Lawzilla Additional Information: Lawzilla believes the attorney referenced as “Pham” in the court’s order is Ashley Pham

Case Number: BC677855 Hearing Date: June 06, 2019 Dept: 3

SUPERIOR COURT OF THE STATE OF CALIFORNIA

FOR THE COUNTY OF LOS ANGELES – CENTRAL DISTRICT

CRYSTAL PLACE

Plaintiff,

vs.

THOM HOLMES, and DOES 1 to 100,

Defendant(s).

Case No.: BC677855

[TENTATIVE] ORDER GRANTING PLAINTIFF’S MOTION TO COMPEL DEFENDANT THOM HOLMES TO RESPOND TO DEPOSITION QUESTIONS

Dept. 3

1:30 p.m.

June 6, 2019

Plaintiff’s Motion to Compel Defendant Thom Holmes to Respond to Deposition Questions is GRANTED. Plaintiff’s request for sanctions is GRANTED against Defendant Thom Holmes and Defendant’s counsel of record, Cullins & Grandy LLP, jointly and severally, in the amount of $2,510.00. Sanctions are to be paid within 45 days of notice of this Order.

I. Background

Plaintiff Crystal Place (“Plaintiff”) filed the Complaint on September 29, 2017 against Defendant Thom Holmes (“Defendant”) after allegedly sustaining injuries from a vehicle collision that took place on December 14, 2015.

Plaintiff filed the subject Motion to Compel Defendant Thom Holmes to Respond to Deposition Questions on April 10, 2019. Plaintiff moves to compel deposition answers from Defendant pursuant to Code of Civil Procedure Section 2025.480 on grounds that Defendant refused to answer several questions at Defendant’s February 27, 2019 deposition upon the instruction of counsel.
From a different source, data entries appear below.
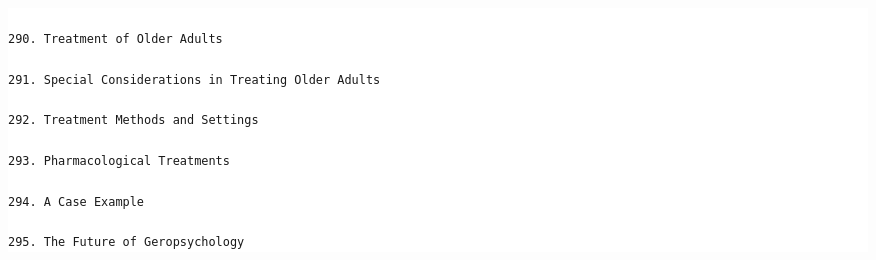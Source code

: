                                                                                                                                                                                                                                                                                                                                                                                                                                                                                                                                                                                                                                                                                                                                                                                                                                                                                                                         290. Treatment of Older Adults
                                                                                                                                                                                                                                                                                                                                                                                                                                                                                                                                                                                                                                                                                                                                                                                                                                                                                                                         291. Special Considerations in Treating Older Adults
                                                                                                                                                                                                                                                                                                                                                                                                                                                                                                                                                                                                                                                                                                                                                                                                                                                                                                                         292. Treatment Methods and Settings
                                                                                                                                                                                                                                                                                                                                                                                                                                                                                                                                                                                                                                                                                                                                                                                                                                                                                                                         293. Pharmacological Treatments
                                                                                                                                                                                                                                                                                                                                                                                                                                                                                                                                                                                                                                                                                                                                                                                                                                                                                                                         294. A Case Example
                                                                                                                                                                                                                                                                                                                                                                                                                                                                                                                                                                                                                                                                                                                                                                                                                                                                                                                         295. The Future of Geropsychology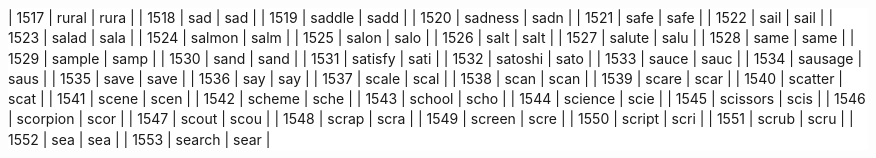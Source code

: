 | 1517 | rural | rura |
| 1518 | sad | sad |
| 1519 | saddle | sadd |
| 1520 | sadness | sadn |
| 1521 | safe | safe |
| 1522 | sail | sail |
| 1523 | salad | sala |
| 1524 | salmon | salm |
| 1525 | salon | salo |
| 1526 | salt | salt |
| 1527 | salute | salu |
| 1528 | same | same |
| 1529 | sample | samp |
| 1530 | sand | sand |
| 1531 | satisfy | sati |
| 1532 | satoshi | sato |
| 1533 | sauce | sauc |
| 1534 | sausage | saus |
| 1535 | save | save |
| 1536 | say | say |
| 1537 | scale | scal |
| 1538 | scan | scan |
| 1539 | scare | scar |
| 1540 | scatter | scat |
| 1541 | scene | scen |
| 1542 | scheme | sche |
| 1543 | school | scho |
| 1544 | science | scie |
| 1545 | scissors | scis |
| 1546 | scorpion | scor |
| 1547 | scout | scou |
| 1548 | scrap | scra |
| 1549 | screen | scre |
| 1550 | script | scri |
| 1551 | scrub | scru |
| 1552 | sea | sea |
| 1553 | search | sear |
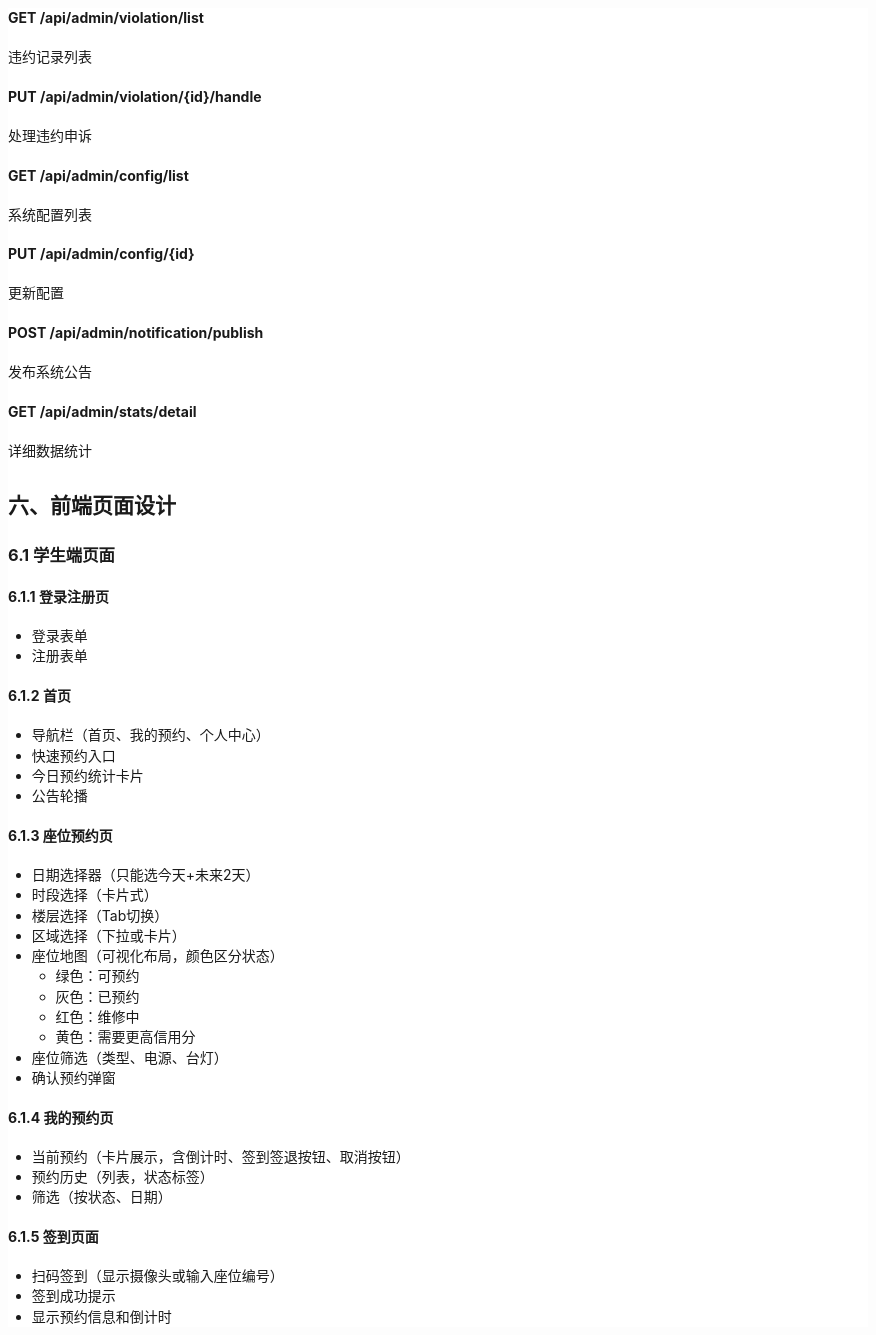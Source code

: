 #### GET /api/admin/violation/list
违约记录列表

#### PUT /api/admin/violation/{id}/handle
处理违约申诉

#### GET /api/admin/config/list
系统配置列表

#### PUT /api/admin/config/{id}
更新配置

#### POST /api/admin/notification/publish
发布系统公告

#### GET /api/admin/stats/detail
详细数据统计

## 六、前端页面设计

### 6.1 学生端页面

#### 6.1.1 登录注册页
- 登录表单
- 注册表单

#### 6.1.2 首页
- 导航栏（首页、我的预约、个人中心）
- 快速预约入口
- 今日预约统计卡片
- 公告轮播

#### 6.1.3 座位预约页
- 日期选择器（只能选今天+未来2天）
- 时段选择（卡片式）
- 楼层选择（Tab切换）
- 区域选择（下拉或卡片）
- 座位地图（可视化布局，颜色区分状态）
  - 绿色：可预约
  - 灰色：已预约
  - 红色：维修中
  - 黄色：需要更高信用分
- 座位筛选（类型、电源、台灯）
- 确认预约弹窗

#### 6.1.4 我的预约页
- 当前预约（卡片展示，含倒计时、签到签退按钮、取消按钮）
- 预约历史（列表，状态标签）
- 筛选（按状态、日期）

#### 6.1.5 签到页面
- 扫码签到（显示摄像头或输入座位编号）
- 签到成功提示
- 显示预约信息和倒计时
Plaintiff also seeks sanctions in the amount of $8,285.00 and the costs of the second videotaped deposition against Defendant and Defendant’s counsel. Defendant opposes the motion on grounds that Plaintiff seeks to compel responses to deposition questions that are irrelevant to the action, harassing, and invasive of Defendant’s privacy rights because the questions relate to Defendant’s business ventures and personal associations. Defendant requests for sanctions in the amount of $1,400.00 against Plaintiff and Plaintiff’s counsel.

II. Procedural Issues

The Court notes that Defendant’s Opposition is untimely. Code of Civil Procedure Section 1005 subdivision (b) provides that an opposition must be filed with the court and served upon each party at least nine court days before the hearing. The original hearing on this motion was set for May 30, 2019. Defendant filed its opposition on May 23, 2019. The motion was continued to June 6, 2019 at the May 15, 2019 Informal Discovery Conference (“IDC”). The Court will exercise its discretion to consider the merits of Defendant’s Opposition given that Plaintiff was able to file a timely reply brief.

III. Evidentiary Objections

Defendant’s objection to the entirety of the Declaration of Plaintiff Crystal Place is OVERRULED.
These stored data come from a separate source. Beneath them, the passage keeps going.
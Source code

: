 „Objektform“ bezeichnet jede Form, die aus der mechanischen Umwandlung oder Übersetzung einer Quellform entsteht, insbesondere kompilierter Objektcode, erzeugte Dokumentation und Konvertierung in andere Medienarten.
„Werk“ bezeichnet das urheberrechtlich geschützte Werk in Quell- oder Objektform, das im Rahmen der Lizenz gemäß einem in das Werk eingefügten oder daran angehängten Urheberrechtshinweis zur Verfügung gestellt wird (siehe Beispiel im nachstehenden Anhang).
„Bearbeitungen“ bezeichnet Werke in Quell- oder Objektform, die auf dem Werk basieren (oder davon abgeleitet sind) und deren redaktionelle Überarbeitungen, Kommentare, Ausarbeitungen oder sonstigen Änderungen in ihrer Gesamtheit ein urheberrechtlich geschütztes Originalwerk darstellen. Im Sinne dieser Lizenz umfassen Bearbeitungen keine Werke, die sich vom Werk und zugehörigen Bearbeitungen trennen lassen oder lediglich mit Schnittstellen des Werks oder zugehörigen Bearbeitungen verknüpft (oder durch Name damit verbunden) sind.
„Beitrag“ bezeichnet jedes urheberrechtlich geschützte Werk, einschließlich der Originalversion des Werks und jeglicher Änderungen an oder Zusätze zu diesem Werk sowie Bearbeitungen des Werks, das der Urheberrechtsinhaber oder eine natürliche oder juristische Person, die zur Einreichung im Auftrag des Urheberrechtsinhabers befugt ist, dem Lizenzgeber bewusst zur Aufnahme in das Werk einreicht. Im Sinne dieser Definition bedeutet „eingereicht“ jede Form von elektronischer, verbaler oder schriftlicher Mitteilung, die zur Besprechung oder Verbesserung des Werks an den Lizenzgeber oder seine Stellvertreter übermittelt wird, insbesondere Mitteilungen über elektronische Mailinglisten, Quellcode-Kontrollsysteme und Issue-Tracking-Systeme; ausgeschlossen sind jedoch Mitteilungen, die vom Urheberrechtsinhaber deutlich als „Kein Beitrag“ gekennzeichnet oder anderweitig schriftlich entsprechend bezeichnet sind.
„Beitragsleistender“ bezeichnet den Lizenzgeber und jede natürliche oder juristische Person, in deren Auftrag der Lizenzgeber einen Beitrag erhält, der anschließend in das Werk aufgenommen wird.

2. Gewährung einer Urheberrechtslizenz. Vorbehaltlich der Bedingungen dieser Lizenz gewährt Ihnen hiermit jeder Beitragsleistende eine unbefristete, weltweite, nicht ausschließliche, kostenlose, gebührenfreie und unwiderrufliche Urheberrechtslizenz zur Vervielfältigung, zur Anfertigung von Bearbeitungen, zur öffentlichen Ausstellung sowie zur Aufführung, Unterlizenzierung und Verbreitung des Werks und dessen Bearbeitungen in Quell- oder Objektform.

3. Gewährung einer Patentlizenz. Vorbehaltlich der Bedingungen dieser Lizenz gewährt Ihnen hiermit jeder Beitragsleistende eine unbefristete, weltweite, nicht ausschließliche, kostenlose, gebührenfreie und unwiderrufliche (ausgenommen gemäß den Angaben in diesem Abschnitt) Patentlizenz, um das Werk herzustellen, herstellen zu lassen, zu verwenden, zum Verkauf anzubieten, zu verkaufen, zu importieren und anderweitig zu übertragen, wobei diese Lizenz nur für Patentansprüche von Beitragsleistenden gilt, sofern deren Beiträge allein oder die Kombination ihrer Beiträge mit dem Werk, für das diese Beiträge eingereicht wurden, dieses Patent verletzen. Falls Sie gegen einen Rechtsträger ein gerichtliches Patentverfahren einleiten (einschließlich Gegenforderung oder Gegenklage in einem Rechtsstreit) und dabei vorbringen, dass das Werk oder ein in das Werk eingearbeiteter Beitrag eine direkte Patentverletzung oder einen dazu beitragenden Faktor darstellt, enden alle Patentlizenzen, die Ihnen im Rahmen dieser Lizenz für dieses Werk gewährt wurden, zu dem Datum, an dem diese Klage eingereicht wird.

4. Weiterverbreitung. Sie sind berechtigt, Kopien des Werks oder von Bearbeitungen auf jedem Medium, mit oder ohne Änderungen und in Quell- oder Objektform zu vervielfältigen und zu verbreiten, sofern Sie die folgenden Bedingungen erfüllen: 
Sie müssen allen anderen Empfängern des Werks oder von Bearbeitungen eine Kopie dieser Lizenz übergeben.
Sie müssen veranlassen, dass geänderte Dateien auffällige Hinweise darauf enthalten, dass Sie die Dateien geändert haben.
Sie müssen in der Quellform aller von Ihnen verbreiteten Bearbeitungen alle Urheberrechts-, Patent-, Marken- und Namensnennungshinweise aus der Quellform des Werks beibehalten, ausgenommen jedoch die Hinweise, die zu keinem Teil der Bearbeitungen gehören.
IV. Compel Answers to Deposition Questions

“Any party may obtain discovery . . . by taking in California the oral deposition of any person, including any party to the action.” (Code Civ. Proc. § 2025.010.) “If a deponent fails to answer any question or to produce any document, electronically stored information, or tangible thing under the deponent’s control that is specified in the deposition notice or a deposition subpoena, the party seeking discovery may move the court for an order compelling that answer or production.” (Id., § 2025.480(a); see also Stewart v. Colonial Western Agency, Inc. (2001) 87 Cal.App.4th 1006, 1015 n.3 (the only proper basis to instruct a deponent to not answer a question is an objection based upon a privilege or manifestly irrelevant questions or questions designed only to harass). “If the court determines that the answer or production sought is subject to discovery, it shall order that the answer be given or production sought is subject to discovery, it shall order that the answer be given or the production be made on the resumption of the deposition.” (Code Civ. Proc. § 2025.480(i).) Failure to obey an order may be considered contempt of court and could subject a party to the action to issue, evidentiary, or terminating sanctions as well as monetary sanctions. (Id., § 2025.480(k).) “This motion shall be made no later than 60 days after the completion of the record of the deposition, and shall be accompanied by a meet and confer declaration.” (Id., § 2025.480(b).)

A. Meet and Confer

A motion to compel answers to deposition questions must be accompanied by a meet and confer declaration which states facts showing a reasonable and good faith attempt at an informal resolution of each issue presented by the motion. (Id., §§ 2016.040, 2025.480(b).) The Court notes that Plaintiff has demonstrated a reasonable and good faith attempt at an informal resolution of each issue presented in the motion. While counsels for Plaintiff and Defendant expressed their positions in the heat of the deposition, Plaintiff’s counsel also attempted to resolve the issues presented in this motion through three meet and confer letters sent to Defendant’s counsel. (See Turner Decl., ¶¶ 9-10, Exhs. A-C.)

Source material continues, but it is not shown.